Docker Desktop for Windows における GPU サポート
もくじ
メモ
現時点において Docker Desktop における GPU サポートは、WSL2 バックエンドを使った Windows 上においてのみ利用可能です。
Docker Desktop for Windows supports NVIDIA GPU Paravirtualization (GPU-PV) on NVIDIA GPUs, allowing containers to access GPU resources for compute-intensive workloads like AI, machine learning, or video processing.
Prerequisites
To enable WSL 2 GPU Paravirtualization, you need:
- A Windows machine with an NVIDIA GPU
- Up to date Windows 10 or Windows 11 installation
- Up to date drivers from NVIDIA supporting WSL 2 GPU Paravirtualization
- The latest version of the WSL 2 Linux kernel.
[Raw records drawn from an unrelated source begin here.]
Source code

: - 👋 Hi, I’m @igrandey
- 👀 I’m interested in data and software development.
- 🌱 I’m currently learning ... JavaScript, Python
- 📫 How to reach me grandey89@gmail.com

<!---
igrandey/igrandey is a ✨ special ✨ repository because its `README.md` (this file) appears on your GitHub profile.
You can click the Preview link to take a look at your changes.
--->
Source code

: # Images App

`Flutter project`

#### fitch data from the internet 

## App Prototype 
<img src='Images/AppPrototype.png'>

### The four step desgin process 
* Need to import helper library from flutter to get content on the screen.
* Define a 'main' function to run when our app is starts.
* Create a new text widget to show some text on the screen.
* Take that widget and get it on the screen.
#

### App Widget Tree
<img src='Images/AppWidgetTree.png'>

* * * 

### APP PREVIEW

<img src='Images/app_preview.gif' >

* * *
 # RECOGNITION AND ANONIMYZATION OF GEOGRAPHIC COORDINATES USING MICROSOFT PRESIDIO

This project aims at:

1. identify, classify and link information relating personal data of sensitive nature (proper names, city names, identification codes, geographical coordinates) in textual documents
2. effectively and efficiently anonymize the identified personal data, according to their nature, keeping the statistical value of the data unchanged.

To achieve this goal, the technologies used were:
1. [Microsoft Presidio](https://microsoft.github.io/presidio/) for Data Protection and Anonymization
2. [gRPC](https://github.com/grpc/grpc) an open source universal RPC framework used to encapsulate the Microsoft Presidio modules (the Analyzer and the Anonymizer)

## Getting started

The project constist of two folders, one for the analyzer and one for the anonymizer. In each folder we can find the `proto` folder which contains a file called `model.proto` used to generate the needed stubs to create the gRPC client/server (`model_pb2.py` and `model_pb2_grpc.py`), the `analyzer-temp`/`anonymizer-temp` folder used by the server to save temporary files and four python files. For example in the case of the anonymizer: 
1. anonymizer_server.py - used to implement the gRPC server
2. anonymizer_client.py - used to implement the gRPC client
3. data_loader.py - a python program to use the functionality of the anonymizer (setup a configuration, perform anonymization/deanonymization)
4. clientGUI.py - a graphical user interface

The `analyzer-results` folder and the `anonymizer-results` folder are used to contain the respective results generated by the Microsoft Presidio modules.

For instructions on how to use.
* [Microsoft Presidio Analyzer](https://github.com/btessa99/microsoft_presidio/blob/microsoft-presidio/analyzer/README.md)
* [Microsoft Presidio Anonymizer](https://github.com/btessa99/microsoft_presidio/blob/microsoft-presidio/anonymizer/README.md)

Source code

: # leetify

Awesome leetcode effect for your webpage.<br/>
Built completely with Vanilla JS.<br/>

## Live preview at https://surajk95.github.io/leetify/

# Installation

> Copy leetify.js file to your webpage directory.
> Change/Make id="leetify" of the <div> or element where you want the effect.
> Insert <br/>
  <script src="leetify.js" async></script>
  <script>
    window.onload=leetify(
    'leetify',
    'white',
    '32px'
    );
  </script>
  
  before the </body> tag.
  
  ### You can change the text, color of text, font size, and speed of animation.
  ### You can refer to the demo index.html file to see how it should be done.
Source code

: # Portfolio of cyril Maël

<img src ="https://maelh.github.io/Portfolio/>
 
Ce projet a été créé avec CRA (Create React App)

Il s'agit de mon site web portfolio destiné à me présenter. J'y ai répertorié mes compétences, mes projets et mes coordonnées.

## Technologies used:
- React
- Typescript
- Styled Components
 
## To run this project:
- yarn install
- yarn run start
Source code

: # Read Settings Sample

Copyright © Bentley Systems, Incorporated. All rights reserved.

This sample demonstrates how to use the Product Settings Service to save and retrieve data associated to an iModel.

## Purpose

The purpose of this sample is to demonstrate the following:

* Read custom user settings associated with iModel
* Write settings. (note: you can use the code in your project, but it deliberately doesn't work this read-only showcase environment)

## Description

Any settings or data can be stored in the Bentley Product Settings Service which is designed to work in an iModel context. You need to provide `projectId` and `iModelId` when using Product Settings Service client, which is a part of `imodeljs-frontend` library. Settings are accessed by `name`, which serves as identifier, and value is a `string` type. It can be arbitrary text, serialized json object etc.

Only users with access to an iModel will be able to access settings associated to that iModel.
Use
wsl --update
on the command line - To make sure the WSL 2 backend is turned on in Docker Desktop
Validate GPU support
To confirm GPU access is working inside Docker, run the following:
$ docker run --rm -it --gpus=all nvcr.io/nvidia/k8s/cuda-sample:nbody nbody -gpu -benchmark
This runs an n-body simulation benchmark on the GPU. The output will be similar to:
Run "nbody -benchmark [-numbodies=<numBodies>]" to measure performance.
-fullscreen (run n-body simulation in fullscreen mode)
-fp64 (use double precision floating point values for simulation)
-hostmem (stores simulation data in host memory)
-benchmark (run benchmark to measure performance)
-numbodies=<N> (number of bodies (>= 1) to run in simulation)
-device=<d> (where d=0,1,2.... for the CUDA device to use)
-numdevices=<i> (where i=(number of CUDA devices > 0) to use for simulation)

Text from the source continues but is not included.